The negative cycle in our minds isn’t something that will change overnight. Due to our brains negative bias through the survival mechanism, to change it is going to take some action from us. This will help us to manage our emotions effectively and recondition our mind to a positive state. 80% of the thoughts we have are negative, so it is vitally important to recondition our minds to a more positive and balanced state.
These steps will help us to improve our emotional intelligence and programme a new focus to improve our wellbeing. Think about the emotions you want to feel… motivated? Excited? Satisfied? Fulfilled? Confident? Accomplished? It is possible to produce these feeling more than you currently do. Although it is a ritual or cycle that can be followed over time to achieve this.
Here are the 5 steps that are recommended -
If you know a lot about the happiness trap, you will remember that our brains after around 90 days will become comfortable and unsatisfied with what we already have or have accomplished. We can lose sight of what we already have as well as those people that are in less fortunate than ourselves. Follow these steps –
· Write down a list of everything you are grateful for this can include -
o Write a list of the people in your life that have added value to it, maybe teachers, family members, managers, leaders or friends. Maybe they taught you something, maybe they made you feel great, maybe they empowered you.
o Objects that you are grateful for and how they benefit you as well as others.
· Research has found that by reviewing what we are grateful for every day for 7 days we feel happier and the symptoms of anxiety or depression are reduced.

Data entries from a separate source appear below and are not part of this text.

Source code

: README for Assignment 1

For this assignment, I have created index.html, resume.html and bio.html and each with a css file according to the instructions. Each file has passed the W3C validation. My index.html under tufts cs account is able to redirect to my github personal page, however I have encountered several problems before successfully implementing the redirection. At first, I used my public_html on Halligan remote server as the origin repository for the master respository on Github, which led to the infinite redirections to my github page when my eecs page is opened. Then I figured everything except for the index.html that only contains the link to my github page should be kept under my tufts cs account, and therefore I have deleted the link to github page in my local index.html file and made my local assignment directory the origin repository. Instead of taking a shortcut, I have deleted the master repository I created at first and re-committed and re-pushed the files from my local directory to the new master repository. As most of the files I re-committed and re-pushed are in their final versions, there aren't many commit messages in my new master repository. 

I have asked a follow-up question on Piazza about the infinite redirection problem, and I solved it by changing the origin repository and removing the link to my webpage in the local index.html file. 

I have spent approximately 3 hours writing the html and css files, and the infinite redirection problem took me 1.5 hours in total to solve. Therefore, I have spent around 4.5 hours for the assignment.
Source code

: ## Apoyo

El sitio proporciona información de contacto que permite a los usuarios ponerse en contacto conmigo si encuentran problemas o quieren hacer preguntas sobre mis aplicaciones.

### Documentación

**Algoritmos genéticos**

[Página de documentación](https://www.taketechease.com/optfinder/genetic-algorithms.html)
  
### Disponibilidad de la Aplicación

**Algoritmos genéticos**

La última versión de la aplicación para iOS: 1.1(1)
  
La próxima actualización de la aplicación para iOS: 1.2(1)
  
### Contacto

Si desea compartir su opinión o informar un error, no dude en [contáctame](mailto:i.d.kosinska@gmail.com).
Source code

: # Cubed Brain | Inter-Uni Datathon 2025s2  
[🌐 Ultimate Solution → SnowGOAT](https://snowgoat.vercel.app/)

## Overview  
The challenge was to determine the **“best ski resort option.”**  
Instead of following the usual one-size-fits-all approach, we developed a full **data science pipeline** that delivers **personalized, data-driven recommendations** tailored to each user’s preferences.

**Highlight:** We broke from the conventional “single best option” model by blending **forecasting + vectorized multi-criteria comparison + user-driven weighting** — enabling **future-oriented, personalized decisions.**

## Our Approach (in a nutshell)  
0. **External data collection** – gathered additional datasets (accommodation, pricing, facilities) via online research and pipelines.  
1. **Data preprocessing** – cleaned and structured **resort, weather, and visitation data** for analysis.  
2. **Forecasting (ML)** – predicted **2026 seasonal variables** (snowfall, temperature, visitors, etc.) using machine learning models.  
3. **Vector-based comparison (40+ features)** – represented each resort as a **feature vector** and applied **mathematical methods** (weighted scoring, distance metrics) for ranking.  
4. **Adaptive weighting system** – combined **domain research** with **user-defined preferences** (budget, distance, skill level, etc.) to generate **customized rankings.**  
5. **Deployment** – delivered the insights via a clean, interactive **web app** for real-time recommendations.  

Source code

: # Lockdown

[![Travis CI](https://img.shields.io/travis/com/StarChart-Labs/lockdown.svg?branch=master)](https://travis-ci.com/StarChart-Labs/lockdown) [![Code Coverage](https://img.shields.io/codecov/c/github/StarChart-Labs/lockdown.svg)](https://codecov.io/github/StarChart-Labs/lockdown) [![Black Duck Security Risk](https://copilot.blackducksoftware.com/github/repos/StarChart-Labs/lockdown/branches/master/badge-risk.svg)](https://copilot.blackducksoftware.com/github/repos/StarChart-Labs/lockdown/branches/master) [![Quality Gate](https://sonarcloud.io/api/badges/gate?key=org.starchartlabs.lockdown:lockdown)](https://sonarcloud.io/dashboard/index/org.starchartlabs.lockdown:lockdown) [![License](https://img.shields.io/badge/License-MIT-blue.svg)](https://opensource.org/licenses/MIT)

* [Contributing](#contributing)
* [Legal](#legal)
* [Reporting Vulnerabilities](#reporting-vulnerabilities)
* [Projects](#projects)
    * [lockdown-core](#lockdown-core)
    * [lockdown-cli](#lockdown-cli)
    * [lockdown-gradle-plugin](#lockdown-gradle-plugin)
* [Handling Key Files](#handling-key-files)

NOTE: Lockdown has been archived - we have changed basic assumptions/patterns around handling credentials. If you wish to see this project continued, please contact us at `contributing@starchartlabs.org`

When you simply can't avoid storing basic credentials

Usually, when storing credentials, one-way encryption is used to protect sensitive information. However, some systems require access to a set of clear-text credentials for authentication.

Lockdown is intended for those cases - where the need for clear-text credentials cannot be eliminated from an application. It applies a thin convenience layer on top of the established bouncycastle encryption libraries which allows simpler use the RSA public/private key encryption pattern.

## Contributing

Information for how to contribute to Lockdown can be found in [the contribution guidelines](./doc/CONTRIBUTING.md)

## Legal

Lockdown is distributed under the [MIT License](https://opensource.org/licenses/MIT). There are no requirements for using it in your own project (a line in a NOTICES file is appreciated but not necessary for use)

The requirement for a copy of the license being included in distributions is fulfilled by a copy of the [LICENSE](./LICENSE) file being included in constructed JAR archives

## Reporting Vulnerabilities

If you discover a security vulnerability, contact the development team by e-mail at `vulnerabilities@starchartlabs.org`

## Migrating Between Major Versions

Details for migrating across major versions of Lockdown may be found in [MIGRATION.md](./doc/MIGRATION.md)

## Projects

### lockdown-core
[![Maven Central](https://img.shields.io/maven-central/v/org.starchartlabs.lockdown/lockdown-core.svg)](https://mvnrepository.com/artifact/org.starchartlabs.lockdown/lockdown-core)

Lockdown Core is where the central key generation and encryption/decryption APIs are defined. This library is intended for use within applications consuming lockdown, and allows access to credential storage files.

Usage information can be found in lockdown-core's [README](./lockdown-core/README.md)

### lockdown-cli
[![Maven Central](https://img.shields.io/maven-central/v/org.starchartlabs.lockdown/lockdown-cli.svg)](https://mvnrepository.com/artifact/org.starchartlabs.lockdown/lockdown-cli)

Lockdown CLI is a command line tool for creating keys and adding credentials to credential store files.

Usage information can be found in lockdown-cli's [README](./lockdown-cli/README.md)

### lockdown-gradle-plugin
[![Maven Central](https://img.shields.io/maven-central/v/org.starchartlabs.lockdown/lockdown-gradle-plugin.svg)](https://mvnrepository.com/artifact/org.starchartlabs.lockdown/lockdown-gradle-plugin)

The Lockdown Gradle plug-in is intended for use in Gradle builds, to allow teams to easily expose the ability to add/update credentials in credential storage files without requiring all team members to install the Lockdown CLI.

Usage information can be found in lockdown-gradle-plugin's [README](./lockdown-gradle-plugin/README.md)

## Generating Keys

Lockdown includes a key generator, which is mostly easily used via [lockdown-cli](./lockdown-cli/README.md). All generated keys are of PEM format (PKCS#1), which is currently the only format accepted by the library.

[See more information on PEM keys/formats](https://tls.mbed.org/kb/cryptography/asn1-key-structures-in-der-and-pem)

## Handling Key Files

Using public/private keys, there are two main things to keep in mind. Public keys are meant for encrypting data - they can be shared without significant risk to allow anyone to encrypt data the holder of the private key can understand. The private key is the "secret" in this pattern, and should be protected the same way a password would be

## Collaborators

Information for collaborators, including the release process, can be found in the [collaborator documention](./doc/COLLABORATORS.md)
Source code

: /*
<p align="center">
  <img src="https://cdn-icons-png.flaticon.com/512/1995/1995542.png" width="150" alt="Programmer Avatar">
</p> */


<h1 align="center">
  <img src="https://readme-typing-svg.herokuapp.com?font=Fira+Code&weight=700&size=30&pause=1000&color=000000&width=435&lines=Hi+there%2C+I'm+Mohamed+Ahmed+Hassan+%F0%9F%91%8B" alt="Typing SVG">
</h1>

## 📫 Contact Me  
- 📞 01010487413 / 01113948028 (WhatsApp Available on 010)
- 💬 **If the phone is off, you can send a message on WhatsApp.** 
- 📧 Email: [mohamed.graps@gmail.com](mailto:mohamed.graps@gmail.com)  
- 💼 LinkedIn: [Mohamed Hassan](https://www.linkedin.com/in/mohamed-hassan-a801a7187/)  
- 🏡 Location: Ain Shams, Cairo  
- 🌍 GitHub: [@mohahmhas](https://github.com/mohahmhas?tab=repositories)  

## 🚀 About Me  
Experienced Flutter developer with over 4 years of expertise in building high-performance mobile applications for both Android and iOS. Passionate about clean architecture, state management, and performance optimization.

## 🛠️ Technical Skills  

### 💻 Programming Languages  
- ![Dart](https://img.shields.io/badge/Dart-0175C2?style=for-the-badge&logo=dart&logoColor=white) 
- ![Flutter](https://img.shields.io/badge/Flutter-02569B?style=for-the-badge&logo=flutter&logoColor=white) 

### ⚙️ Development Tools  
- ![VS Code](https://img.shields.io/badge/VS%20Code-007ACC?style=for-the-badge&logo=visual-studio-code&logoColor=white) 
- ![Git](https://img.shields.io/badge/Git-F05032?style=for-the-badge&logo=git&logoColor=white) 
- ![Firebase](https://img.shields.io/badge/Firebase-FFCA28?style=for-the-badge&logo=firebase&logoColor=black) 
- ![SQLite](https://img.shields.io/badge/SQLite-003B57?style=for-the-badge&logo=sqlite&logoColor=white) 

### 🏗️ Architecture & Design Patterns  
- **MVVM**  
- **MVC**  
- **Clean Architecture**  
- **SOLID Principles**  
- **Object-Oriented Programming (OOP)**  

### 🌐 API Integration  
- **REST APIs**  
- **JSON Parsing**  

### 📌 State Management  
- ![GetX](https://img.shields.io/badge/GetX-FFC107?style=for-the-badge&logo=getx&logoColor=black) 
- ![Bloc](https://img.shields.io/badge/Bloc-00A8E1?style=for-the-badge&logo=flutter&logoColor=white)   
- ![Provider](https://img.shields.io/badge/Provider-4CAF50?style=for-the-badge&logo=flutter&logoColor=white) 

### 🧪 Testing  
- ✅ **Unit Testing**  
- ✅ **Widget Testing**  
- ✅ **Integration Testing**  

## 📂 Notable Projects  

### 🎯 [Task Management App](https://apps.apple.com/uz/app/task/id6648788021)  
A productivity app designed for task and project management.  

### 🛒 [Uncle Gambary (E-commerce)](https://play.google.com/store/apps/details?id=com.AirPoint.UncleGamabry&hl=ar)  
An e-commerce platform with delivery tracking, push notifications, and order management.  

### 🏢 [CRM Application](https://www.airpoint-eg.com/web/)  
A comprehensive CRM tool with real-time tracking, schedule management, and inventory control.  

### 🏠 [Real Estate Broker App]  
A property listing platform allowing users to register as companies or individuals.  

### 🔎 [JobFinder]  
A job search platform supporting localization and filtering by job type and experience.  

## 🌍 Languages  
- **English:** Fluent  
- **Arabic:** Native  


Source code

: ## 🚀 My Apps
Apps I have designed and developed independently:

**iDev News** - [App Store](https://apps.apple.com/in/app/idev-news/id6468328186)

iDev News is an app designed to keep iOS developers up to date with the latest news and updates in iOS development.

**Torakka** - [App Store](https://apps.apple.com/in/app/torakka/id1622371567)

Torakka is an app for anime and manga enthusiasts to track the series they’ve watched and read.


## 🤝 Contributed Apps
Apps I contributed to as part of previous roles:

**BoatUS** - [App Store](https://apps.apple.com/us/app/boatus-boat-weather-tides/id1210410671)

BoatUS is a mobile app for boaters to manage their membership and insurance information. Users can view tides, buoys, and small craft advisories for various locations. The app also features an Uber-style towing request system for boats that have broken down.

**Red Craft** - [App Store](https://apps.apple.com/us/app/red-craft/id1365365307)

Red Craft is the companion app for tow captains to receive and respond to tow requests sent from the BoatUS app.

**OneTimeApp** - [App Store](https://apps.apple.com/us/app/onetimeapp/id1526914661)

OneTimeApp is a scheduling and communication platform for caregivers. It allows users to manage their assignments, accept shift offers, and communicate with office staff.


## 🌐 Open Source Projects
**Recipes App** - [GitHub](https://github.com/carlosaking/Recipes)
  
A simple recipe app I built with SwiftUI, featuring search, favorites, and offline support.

2. Motivation & Excitement
“If we aim at nothing, we will hit it” this quote is so true and when we don’t set even small goals for ourselves it does nothing for our level of excitement or motivation. Setting goals for yourself can be one of the best things you can do for your mood.
Here are some steps to follow -
· Write down what you want to achieve (big or small)
· Visualise it. Really close your eyes and imagine what it will look like to achieve it. What month is it? What can you see? How does it feel? What day and time is it? Then write this down next to your goal.
· Keep the goal close by – in your wallet, next to your bed and read it daily.
· Create a vision board. Cut out, paint, draw and put together a vision board for what you want to achieve. Make it as big and bold as you like. Imagine looking back on this in 5 years to see everything you wanted to achieve.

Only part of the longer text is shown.